* **WORK TO BE COMPLETED**: Omitting all images, output the entries that follow exactly as written.

* **MATERIAL PROVIDED**:
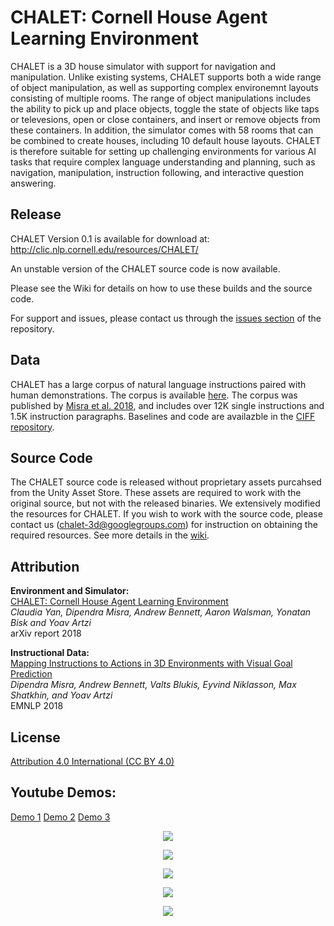 # CHALET: Cornell House Agent Learning Environment

CHALET is a 3D house simulator with support for navigation and manipulation. Unlike existing systems, CHALET supports both a wide range of object manipulation, as well as supporting complex environemnt layouts consisting of multiple rooms. The range of object manipulations includes the ability to pick up and place objects, toggle the state of objects like taps or televesions, open or close containers, and insert or remove objects from these containers. In addition, the simulator comes with 58 rooms that can be combined to create houses, including 10 default house layouts. CHALET is therefore suitable for setting up challenging environments for various AI tasks that require complex language understanding and planning, such as navigation, manipulation, instruction following, and interactive question answering.

## Release

CHALET Version 0.1 is available for download at: http://clic.nlp.cornell.edu/resources/CHALET/ 

An unstable version of the CHALET source code is now available.

Please see the Wiki for details on how to use these builds and the source code.

For support and issues, please contact us through the [issues section](https://github.com/clic-lab/chalet/issues) of the repository. 

## Data

CHALET has a large corpus of natural language instructions paired with human demonstrations. The corpus is available [here](http://lil.nlp.cornell.edu/resources/Misra-EMNLP-2018/Dataset_and_Simulators/data/house/). The corpus was published by [Misra et al. 2018](http://www.cs.cornell.edu/~dkm/papers/mbbnsa-emnlp.2018.pdf), and includes over 12K single instructions and 1.5K instruction paragraphs. Baselines and code are availazble in the [CIFF repository](https://github.com/lil-lab/ciff). 

## Source Code

The CHALET source code is released without proprietary assets purcahsed from the Unity Asset Store. These assets are required to work with the original source, but not with the released binaries. We extensively modified the resources for CHALET. If you wish to work with the source code, please contact us (chalet-3d@googlegroups.com) for instruction on obtaining the required resources. See more details in the [wiki](https://github.com/clic-lab/chalet/wiki). 

## Attribution

**Environment and Simulator:**  
[CHALET: Cornell House Agent Learning Environment](https://arxiv.org/abs/1801.07357)  
_Claudia Yan, Dipendra Misra, Andrew Bennett, Aaron Walsman, Yonatan Bisk and Yoav Artzi_  
arXiv report 2018

**Instructional Data:**  
[Mapping Instructions to Actions in 3D Environments with Visual Goal Prediction](https://arxiv.org/abs/1809.00786)  
_Dipendra Misra, Andrew Bennett, Valts Blukis, Eyvind Niklasson, Max Shatkhin, and Yoav Artzi_  
EMNLP 2018


## License

[Attribution 4.0 International (CC BY 4.0)](https://creativecommons.org/licenses/by/4.0/)

## Youtube Demos: 
<a href="https://youtu.be/FBirx-10JPE">Demo 1</a>
<a href="https://youtu.be/EpGS5606rn8">Demo 2</a>
<a href="https://youtu.be/KAPyvdT05B0">Demo 3</a>

<p align="center"><img src="http://s1cyan.github.io/images/ctech/cabinetglass.gif"></p>
  
<p align="center"><img src="http://s1cyan.github.io/images/ctech/candle.gif"></p>

<p align="center"><img src="http://s1cyan.github.io/images/ctech/dresserdrawer.gif"></p>

<p align="center"><img src="http://s1cyan.github.io/images/ctech/fridge.gif"></p>

<p align="center"><img src="http://s1cyan.github.io/images/ctech/sink.gif"></p>
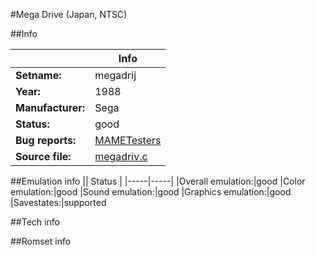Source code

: #Mega Drive (Japan, NTSC)

##Info

||Info|
|-----|-----|
|**Setname:**|megadrij
|**Year:**|1988
|**Manufacturer:**|Sega
|**Status:**|good
|**Bug reports:**|[MAMETesters](http://mametesters.org/view_all_set.php?type=1&temporary=y&search=megadriv.c)
|**Source file:**|[megadriv.c](https://github.com/mamedev/mame/blob/master/src/mess/drivers/megadriv.c)

##Emulation info
|| Status |
|-----|-----|
|Overall emulation:|good
|Color emulation:|good
|Sound emulation:|good
|Graphics emulation:|good
|Savestates:|supported

##Tech info

##Romset info

<!--- START OF EDITED COMMENT DO NOT TOUCH TEXT ABOVE-->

* **EXERCISE RESPONSE**:
 # CHALET: Cornell House Agent Learning Environment

CHALET is a 3D house simulator with support for navigation and manipulation. Unlike existing systems, CHALET supports both a wide range of object manipulation, as well as supporting complex environemnt layouts consisting of multiple rooms. The range of object manipulations includes the ability to pick up and place objects, toggle the state of objects like taps or televesions, open or close containers, and insert or remove objects from these containers. In addition, the simulator comes with 58 rooms that can be combined to create houses, including 10 default house layouts. CHALET is therefore suitable for setting up challenging environments for various AI tasks that require complex language understanding and planning, such as navigation, manipulation, instruction following, and interactive question answering.

## Release

CHALET Version 0.1 is available for download at: http://clic.nlp.cornell.edu/resources/CHALET/ 

An unstable version of the CHALET source code is now available.

Please see the Wiki for details on how to use these builds and the source code.

For support and issues, please contact us through the [issues section](https://github.com/clic-lab/chalet/issues) of the repository. 

## Data

CHALET has a large corpus of natural language instructions paired with human demonstrations. The corpus is available [here](http://lil.nlp.cornell.edu/resources/Misra-EMNLP-2018/Dataset_and_Simulators/data/house/). The corpus was published by [Misra et al. 2018](http://www.cs.cornell.edu/~dkm/papers/mbbnsa-emnlp.2018.pdf), and includes over 12K single instructions and 1.5K instruction paragraphs. Baselines and code are availazble in the [CIFF repository](https://github.com/lil-lab/ciff). 

## Source Code

The CHALET source code is released without proprietary assets purcahsed from the Unity Asset Store. These assets are required to work with the original source, but not with the released binaries. We extensively modified the resources for CHALET. If you wish to work with the source code, please contact us (chalet-3d@googlegroups.com) for instruction on obtaining the required resources. See more details in the [wiki](https://github.com/clic-lab/chalet/wiki). 

## Attribution

**Environment and Simulator:**  
[CHALET: Cornell House Agent Learning Environment](https://arxiv.org/abs/1801.07357)  
_Claudia Yan, Dipendra Misra, Andrew Bennett, Aaron Walsman, Yonatan Bisk and Yoav Artzi_  
arXiv report 2018

**Instructional Data:**  
[Mapping Instructions to Actions in 3D Environments with Visual Goal Prediction](https://arxiv.org/abs/1809.00786)  
_Dipendra Misra, Andrew Bennett, Valts Blukis, Eyvind Niklasson, Max Shatkhin, and Yoav Artzi_  
EMNLP 2018


## License

[Attribution 4.0 International (CC BY 4.0)](https://creativecommons.org/licenses/by/4.0/)

## Youtube Demos: 
<a href="https://youtu.be/FBirx-10JPE">Demo 1</a>
<a href="https://youtu.be/EpGS5606rn8">Demo 2</a>
<a href="https://youtu.be/KAPyvdT05B0">Demo 3</a>

<p align="center"><img src="http://s1cyan.github.io/images/ctech/cabinetglass.gif"></p>
  
<p align="center"><img src="http://s1cyan.github.io/images/ctech/candle.gif"></p>

<p align="center"><img src="http://s1cyan.github.io/images/ctech/dresserdrawer.gif"></p>

<p align="center"><img src="http://s1cyan.github.io/images/ctech/fridge.gif"></p>

<p align="center"><img src="http://s1cyan.github.io/images/ctech/sink.gif"></p>
Source code

: #Mega Drive (Japan, NTSC)

##Info

||Info|
|-----|-----|
|**Setname:**|megadrij
|**Year:**|1988
|**Manufacturer:**|Sega
|**Status:**|good
|**Bug reports:**|[MAMETesters](http://mametesters.org/view_all_set.php?type=1&temporary=y&search=megadriv.c)
|**Source file:**|[megadriv.c](https://github.com/mamedev/mame/blob/master/src/mess/drivers/megadriv.c)

##Emulation info
|| Status |
|-----|-----|
|Overall emulation:|good
|Color emulation:|good
|Sound emulation:|good
|Graphics emulation:|good
|Savestates:|supported

##Tech info

##Romset info

<!--- START OF EDITED COMMENT DO NOT TOUCH TEXT ABOVE-->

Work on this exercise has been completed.